Glass lets you add glass slides to web pages that you can invite other Glass users to see. These slides can hold conversations about a web site. You could use it to discuss an interface with a graphic designer. There might be educational uses too.

The interface of Glass is clean and it seems to nicely meet a need. Now … can we make a game with it? Can we do with it what PMOG (now called the Nethernet) was doing?

Transcribe Bentham

The Transcribe Bentham is an interesting crowdsourcing project in the humanities that has built an environment to involve people in the transcription of some 60,000 papers of Jeremy Bentham. The project is supported by University College London’s Centre for Digital Humanities.

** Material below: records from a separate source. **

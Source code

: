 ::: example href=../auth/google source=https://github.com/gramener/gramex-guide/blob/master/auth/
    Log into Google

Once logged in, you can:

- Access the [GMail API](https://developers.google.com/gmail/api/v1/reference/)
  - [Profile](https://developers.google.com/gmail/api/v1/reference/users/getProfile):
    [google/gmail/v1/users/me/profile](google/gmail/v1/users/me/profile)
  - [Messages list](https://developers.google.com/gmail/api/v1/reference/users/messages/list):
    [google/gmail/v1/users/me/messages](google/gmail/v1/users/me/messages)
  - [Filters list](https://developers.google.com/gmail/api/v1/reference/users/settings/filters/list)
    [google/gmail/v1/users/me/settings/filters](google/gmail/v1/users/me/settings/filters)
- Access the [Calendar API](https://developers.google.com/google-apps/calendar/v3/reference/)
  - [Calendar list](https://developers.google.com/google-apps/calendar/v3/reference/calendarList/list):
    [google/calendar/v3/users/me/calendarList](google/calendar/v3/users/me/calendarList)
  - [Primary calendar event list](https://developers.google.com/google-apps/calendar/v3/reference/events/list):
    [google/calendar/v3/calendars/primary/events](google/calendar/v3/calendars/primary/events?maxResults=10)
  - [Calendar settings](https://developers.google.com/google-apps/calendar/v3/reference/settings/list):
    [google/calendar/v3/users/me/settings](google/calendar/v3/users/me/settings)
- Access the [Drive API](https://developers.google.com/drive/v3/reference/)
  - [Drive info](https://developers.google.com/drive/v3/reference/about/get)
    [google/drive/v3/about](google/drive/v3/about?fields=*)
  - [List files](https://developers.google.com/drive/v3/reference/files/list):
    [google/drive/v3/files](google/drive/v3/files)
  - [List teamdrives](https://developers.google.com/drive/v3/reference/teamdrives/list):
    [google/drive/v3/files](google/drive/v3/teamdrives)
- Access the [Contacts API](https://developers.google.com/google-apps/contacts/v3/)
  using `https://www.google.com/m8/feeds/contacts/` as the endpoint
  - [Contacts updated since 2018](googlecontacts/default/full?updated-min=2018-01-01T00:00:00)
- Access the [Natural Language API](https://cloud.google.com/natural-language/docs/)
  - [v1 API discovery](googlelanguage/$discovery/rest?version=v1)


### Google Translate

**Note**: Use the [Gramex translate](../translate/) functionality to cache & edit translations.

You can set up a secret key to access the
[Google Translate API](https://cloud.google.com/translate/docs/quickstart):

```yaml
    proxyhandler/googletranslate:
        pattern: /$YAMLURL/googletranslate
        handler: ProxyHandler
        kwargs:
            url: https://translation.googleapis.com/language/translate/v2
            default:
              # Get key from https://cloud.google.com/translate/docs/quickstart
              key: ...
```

I’m impressed by how they have adapted tools to develop the participatory environment rather than developing from scratch. The transcription environment is MediaWiki which has been adapted so that you can manipulate a manuscript using Zoomify. They have changed the WYSIWYG editor so that the toolbar available while transcribing corresponds to the tagging they want users to use. Using a wiki gives them the basics of user accounts, versioning, and editing. They also use WordPress for the site about the project and they have added discussion forums to the MediaWiki. There is a nice feature Random Page that takes you directly to a random page in need of editing.

Twitter, Facebook, and social activism

Malcolm Gladwell has a nice essay in the New Yorker titled Small Change: Why the revolution will not be tweeted (October 4, 2010.) He argues that social media are not well suited for sustained activism despite the stories told about Twitter and Tehran. He argues that activist movements tend to be discplined, strategic, hierarchical and built on strong ties. Social media, by contrast, support weak ties where lots of people do just a little (at no risk to themselves.) Social media are not likely to provide the strong social ties that gets people out to a sit-in. Social media don’t support the sort of strategic planning and hierarchical division of labor needed for activism. Finally, social media don’t support the discipline needed by, for example, non-violent tactics. You can’t train all your volunteers over Twitter. He concludes:

It (social media) makes it easier for activists to express themselves, and harder for that expression to have any impact. The instruments of social media are well suited to making the existing social order more efficient. They are not a natural enemy of the status quo. If you are of the opinion that all the world needs is a little buffing around the edges, this should not trouble you. But if you think that there are still lunch counters out there that need integrating it ought to give you pause.